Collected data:
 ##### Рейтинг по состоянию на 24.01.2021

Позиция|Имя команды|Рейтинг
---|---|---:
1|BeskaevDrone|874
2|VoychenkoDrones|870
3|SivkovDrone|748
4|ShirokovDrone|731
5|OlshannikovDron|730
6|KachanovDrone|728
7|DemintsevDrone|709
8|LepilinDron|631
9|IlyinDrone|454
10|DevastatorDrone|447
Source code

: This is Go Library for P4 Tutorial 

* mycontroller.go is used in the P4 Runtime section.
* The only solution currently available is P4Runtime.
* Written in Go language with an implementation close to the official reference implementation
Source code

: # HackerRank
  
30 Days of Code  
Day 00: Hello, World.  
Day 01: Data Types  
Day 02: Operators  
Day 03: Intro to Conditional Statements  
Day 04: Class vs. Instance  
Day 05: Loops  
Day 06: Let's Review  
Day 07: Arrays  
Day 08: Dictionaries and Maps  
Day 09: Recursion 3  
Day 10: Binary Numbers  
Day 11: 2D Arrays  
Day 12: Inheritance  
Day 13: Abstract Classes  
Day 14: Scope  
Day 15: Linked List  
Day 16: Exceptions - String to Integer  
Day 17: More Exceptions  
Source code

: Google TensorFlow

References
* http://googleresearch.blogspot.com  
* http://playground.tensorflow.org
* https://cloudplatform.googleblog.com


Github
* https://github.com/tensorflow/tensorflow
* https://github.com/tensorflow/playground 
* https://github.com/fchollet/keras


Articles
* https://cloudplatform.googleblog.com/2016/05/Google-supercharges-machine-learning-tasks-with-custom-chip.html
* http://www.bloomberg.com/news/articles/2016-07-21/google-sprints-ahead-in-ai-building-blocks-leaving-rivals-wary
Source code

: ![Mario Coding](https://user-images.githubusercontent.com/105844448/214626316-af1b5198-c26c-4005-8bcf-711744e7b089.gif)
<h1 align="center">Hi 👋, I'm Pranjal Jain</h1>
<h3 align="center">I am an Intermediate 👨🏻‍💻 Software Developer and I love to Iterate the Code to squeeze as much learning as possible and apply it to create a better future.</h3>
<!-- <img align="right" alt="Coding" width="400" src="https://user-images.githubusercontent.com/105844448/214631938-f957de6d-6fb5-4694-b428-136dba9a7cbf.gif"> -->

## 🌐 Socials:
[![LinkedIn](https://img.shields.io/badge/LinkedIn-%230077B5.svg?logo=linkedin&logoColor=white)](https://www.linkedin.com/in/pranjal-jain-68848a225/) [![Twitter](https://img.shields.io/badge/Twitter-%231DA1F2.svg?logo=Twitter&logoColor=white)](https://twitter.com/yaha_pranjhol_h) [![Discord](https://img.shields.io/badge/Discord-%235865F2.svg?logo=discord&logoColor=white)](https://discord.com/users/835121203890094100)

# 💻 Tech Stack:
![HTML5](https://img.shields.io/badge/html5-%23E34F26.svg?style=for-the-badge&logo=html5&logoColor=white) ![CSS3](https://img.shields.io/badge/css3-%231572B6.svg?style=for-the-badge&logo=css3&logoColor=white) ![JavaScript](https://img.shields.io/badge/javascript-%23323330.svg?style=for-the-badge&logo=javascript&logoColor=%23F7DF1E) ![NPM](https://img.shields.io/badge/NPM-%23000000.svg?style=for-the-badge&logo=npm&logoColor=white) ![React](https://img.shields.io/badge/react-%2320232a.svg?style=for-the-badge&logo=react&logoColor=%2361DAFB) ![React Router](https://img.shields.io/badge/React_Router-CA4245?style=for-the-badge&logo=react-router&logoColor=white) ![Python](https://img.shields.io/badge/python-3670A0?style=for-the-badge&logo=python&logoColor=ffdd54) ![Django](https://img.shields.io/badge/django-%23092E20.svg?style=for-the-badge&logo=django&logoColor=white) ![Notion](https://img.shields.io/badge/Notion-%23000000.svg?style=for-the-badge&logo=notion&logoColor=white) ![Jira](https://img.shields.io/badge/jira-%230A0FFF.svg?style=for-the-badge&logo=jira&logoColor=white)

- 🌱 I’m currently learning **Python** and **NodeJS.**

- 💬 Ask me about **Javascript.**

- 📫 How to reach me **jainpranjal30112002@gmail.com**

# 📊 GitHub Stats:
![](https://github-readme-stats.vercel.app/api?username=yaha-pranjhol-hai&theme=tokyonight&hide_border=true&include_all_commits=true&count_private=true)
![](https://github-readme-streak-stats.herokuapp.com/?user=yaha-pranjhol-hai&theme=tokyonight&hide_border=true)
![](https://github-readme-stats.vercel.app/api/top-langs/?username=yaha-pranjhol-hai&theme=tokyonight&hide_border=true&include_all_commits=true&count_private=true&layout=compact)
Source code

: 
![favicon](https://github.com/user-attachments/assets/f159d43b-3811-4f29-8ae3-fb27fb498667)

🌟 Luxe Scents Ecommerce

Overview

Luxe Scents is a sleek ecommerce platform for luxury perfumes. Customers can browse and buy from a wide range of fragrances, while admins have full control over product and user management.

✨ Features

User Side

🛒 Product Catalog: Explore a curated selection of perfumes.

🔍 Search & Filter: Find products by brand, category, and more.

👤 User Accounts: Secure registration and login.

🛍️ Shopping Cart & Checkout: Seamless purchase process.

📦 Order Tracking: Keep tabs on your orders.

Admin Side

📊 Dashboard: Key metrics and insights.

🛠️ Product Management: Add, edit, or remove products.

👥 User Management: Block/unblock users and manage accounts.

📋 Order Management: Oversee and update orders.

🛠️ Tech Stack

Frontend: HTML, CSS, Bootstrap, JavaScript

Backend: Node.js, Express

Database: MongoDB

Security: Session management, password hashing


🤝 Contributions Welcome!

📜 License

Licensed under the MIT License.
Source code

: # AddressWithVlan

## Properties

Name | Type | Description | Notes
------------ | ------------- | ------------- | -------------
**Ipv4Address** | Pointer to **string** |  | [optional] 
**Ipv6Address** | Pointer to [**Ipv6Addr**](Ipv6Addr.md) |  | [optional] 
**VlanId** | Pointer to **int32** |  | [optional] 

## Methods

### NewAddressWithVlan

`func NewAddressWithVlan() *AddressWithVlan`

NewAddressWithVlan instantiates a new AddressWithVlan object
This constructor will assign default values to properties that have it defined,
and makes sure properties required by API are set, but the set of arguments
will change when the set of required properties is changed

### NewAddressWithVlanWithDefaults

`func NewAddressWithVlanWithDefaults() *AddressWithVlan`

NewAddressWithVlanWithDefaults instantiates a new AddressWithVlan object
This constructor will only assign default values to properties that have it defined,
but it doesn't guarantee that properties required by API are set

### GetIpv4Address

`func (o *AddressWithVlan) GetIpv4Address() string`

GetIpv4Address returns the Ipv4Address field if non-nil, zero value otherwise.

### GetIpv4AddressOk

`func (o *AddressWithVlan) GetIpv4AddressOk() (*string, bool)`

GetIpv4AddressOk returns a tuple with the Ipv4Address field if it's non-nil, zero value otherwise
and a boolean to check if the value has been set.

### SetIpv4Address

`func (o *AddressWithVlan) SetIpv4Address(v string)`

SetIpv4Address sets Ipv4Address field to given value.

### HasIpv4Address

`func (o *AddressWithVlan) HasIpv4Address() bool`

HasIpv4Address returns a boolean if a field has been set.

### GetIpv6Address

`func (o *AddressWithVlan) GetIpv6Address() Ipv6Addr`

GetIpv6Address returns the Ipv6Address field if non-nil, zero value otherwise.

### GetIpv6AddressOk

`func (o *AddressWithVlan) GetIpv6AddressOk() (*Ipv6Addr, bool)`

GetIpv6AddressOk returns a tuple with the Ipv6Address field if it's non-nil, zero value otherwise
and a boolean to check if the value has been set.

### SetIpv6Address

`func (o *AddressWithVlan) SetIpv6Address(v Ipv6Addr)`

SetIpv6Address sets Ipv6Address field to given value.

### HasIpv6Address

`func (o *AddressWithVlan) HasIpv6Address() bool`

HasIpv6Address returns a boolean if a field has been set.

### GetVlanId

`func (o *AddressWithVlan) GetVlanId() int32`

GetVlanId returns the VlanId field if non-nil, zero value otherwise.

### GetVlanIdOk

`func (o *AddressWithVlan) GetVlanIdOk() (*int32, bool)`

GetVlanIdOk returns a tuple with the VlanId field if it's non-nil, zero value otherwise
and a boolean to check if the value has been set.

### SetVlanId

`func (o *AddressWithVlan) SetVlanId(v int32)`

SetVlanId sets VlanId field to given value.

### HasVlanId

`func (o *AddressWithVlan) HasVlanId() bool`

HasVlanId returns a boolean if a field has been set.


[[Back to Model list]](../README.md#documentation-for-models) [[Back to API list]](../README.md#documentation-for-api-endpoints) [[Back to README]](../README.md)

* REQUIRED ACTION *
Begin at the line that has "10|DevastatorDrone|447" in the entries above; stop after the line that has "a better future.</h3>". Transcribe exactly those lines and no others.

* SOLUTION TO THIS TASK *
10|DevastatorDrone|447
Source code

: This is Go Library for P4 Tutorial 

* mycontroller.go is used in the P4 Runtime section.
* The only solution currently available is P4Runtime.
* Written in Go language with an implementation close to the official reference implementation
Source code

: # HackerRank
  
30 Days of Code  
Day 00: Hello, World.  
Day 01: Data Types  
Day 02: Operators  
Day 03: Intro to Conditional Statements  
Day 04: Class vs. Instance  
Day 05: Loops  
Day 06: Let's Review  
Day 07: Arrays  
Day 08: Dictionaries and Maps  
Day 09: Recursion 3  
Day 10: Binary Numbers  
Day 11: 2D Arrays  
Day 12: Inheritance  
Day 13: Abstract Classes  
Day 14: Scope  
Day 15: Linked List  
Day 16: Exceptions - String to Integer  
Day 17: More Exceptions  
Source code

: Google TensorFlow

References
* http://googleresearch.blogspot.com  
* http://playground.tensorflow.org
* https://cloudplatform.googleblog.com


Github
* https://github.com/tensorflow/tensorflow
* https://github.com/tensorflow/playground 
* https://github.com/fchollet/keras


Articles
* https://cloudplatform.googleblog.com/2016/05/Google-supercharges-machine-learning-tasks-with-custom-chip.html
* http://www.bloomberg.com/news/articles/2016-07-21/google-sprints-ahead-in-ai-building-blocks-leaving-rivals-wary
Source code

: ![Mario Coding](https://user-images.githubusercontent.com/105844448/214626316-af1b5198-c26c-4005-8bcf-711744e7b089.gif)
<h1 align="center">Hi 👋, I'm Pranjal Jain</h1>
<h3 align="center">I am an Intermediate 👨🏻‍💻 Software Developer and I love to Iterate the Code to squeeze as much learning as possible and apply it to create a better future.</h3>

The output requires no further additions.